Cuando mi madre murió, me di cuenta de que había incumplido las dos promesas que le hice: una, que no moriría sola, y dos, que yo viviría al máximo. Fallé miserablemente en la primera, y en cuanto a la segunda, ¿cuántos de nosotros la cumplimos? ¿Cuántos corremos riesgos y nos atrevemos a pisar donde los demás no se aventuran?

Todos tenemos responsabilidades, así que cuando le dije a mi madre que viviría al máximo, una parte de mí sabía en el fondo que era mentira. De hecho, su muerte me dejó aturdida. Tenía dos hijos y cada día satisfacía las obligaciones de un ser humano normal, pero sabía que era un caparazón.
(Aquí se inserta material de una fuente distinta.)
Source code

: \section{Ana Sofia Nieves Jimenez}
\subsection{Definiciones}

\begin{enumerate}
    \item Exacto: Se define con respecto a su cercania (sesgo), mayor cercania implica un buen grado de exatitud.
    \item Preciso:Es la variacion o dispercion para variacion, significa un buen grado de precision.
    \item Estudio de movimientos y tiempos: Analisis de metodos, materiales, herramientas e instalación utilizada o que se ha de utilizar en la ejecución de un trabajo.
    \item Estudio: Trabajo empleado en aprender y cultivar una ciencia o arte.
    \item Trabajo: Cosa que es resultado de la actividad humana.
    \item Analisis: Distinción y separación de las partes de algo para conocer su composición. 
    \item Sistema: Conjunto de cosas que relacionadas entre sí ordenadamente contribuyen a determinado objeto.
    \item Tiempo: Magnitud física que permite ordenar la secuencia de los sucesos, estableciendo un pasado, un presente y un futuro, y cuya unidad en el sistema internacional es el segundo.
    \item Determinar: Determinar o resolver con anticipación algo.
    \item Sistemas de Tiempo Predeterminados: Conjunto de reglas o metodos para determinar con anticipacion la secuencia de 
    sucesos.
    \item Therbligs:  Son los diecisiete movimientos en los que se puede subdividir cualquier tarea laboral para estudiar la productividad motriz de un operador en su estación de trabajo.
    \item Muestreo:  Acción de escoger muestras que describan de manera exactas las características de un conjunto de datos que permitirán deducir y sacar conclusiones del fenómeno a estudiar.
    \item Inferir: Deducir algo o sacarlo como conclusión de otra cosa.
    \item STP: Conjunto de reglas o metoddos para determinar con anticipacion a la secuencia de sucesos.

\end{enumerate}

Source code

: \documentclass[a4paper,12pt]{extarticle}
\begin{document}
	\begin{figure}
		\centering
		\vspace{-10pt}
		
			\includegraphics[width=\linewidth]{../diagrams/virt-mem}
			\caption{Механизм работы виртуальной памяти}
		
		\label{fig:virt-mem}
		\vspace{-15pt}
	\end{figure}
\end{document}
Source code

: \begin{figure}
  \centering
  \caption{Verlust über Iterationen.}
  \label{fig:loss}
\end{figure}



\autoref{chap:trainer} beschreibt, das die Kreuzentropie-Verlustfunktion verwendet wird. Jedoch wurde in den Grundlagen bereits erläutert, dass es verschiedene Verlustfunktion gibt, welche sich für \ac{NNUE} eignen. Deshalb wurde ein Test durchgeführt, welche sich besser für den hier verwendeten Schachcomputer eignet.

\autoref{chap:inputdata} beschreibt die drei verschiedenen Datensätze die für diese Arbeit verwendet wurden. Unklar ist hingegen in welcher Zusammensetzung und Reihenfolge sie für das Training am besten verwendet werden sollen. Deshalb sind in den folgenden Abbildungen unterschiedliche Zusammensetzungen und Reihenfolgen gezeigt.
Trabajaba como asistente en una cárcel y cada noche volvía con mi familia a un pequeño departamento en la ciudad. No era gran cosa, pero la renta estaba a nuestro alcance. Y aunque los ruidos y olores de la vida urbana subían por la escalera, nuestra casa estaba decorada como una cabaña en una playa remota. Marinas cubrían las paredes, conchas eran nuestros adornos principales e incluso teníamos un pequeño letrero de madera que decía “Vida de playa”.

Dedicaba mis días a forjar una vida nueva al tiempo que cumplía mis responsabilidades.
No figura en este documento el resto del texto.